Rocky Mountain (53rd) and South-Central (35th) Sections, GSA, Joint Annual Meeting (April 29–May 2, 2001)

Paper No. 0
Presentation Time: 10:30 AM

A METASOMATIC ORIGIN FOR LARAMIDE TECTONISM AND MAGMATISM


HUMPHREYS, Eugene D., Geological Sciences, Univ of Oregon, Eugene, OR 97403, ERSLEV, Eric, Earth Resources, Colorado State Univ, Fort Collins, CO 80523 and FARMER, Lang, Geological Sciences, Univ of Colorado, Boulder, CO 80309, gene@newberry.uoregon.edu

Tomographic studies image a 200-km thickness of very slow uppermost mantle beneath the Colorado Rocky Mountains compared to the adjacent Great Plains and Colorado Plateau, indicating that Rocky Mountain upper mantle is relatively hot and partially molten. The spatial correlation between seismically slow mantle and the Rocky Mountain province suggests a Laramide origin for this anomalous upper mantle. This mantle is thought to be modified North America lithosphere because correlation would not be preserved within mechanically weak asthenosphere.
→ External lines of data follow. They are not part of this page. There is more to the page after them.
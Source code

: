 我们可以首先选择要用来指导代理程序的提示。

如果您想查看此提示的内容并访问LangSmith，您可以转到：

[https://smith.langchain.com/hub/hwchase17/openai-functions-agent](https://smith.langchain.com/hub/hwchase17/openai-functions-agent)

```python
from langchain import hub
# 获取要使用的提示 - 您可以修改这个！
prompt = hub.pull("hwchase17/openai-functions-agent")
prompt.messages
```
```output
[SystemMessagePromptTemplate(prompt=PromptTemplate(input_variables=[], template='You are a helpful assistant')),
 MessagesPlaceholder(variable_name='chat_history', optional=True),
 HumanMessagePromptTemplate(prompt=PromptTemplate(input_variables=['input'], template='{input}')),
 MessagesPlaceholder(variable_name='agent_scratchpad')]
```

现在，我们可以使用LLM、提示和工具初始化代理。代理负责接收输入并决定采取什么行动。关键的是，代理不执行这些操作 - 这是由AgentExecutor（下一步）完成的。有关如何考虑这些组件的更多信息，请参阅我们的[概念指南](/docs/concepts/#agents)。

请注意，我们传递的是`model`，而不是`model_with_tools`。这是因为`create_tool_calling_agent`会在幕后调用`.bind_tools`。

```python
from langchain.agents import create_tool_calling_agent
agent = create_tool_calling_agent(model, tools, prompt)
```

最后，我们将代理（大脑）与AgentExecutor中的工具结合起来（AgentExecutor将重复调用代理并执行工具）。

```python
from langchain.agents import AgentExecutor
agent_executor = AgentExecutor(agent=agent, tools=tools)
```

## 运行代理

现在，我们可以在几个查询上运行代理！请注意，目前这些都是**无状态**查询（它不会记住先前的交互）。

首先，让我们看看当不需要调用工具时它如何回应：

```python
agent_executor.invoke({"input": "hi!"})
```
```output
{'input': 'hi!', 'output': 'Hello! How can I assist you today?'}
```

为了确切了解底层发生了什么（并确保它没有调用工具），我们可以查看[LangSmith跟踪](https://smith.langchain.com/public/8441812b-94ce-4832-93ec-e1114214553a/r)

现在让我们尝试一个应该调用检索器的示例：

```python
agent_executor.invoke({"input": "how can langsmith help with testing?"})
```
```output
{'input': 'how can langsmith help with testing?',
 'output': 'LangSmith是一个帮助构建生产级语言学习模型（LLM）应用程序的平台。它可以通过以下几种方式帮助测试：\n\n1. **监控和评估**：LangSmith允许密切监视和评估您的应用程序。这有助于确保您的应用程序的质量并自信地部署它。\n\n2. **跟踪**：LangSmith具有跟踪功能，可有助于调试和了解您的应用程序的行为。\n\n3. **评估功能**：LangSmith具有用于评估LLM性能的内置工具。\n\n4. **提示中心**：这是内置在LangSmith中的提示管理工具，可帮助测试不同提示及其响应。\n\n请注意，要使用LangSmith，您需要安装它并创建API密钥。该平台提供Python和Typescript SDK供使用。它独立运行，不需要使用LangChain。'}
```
In support, isotopic studies indicate that Laramide and post-Laramide mantle-derived magmas originated from North America lithosphere. Furthermore, hydrated mantle was involved with the generation of many of these magmas. We suggest that Laramide tectonism and magmatism were related to metasomatization of a ~200-km-thick North America lithosphere. Such metasomatism would increase the buoyancy and fertility of Rocky Mountain lithosphere, causing uplift and triggering melting of the lithosphere. Lithospheric metasomatism and warming due to magmatic ascent would decrease lithospheric strength, allowing shortening in the Rocky Mountains and accounting for the low seismic velocities. We attribute Rocky Mountain metasomatism to de-volatilization of the subducting Farallon slab during the Laramide orogeny, which we think was in contact with the base of North America lithosphere during this time. The average orientation of Laramide shortening across the Southern Rocky Mountains is ENE. This is consistent with Laramide-age weakening of lithosphere beneath the Rockies and an application of tractions to the base of North America west of the Rockies by the ENE-moving Farallon plate. The ENE direction of shortening differs from the easterly direction expected from gravitational collapse of the north-trending Sevier welt. Much of the Great Plains and Colorado Plateau uplift also is thought to result from similar mantle metasomatism, but apparently not to the point of triggering significant magmatism.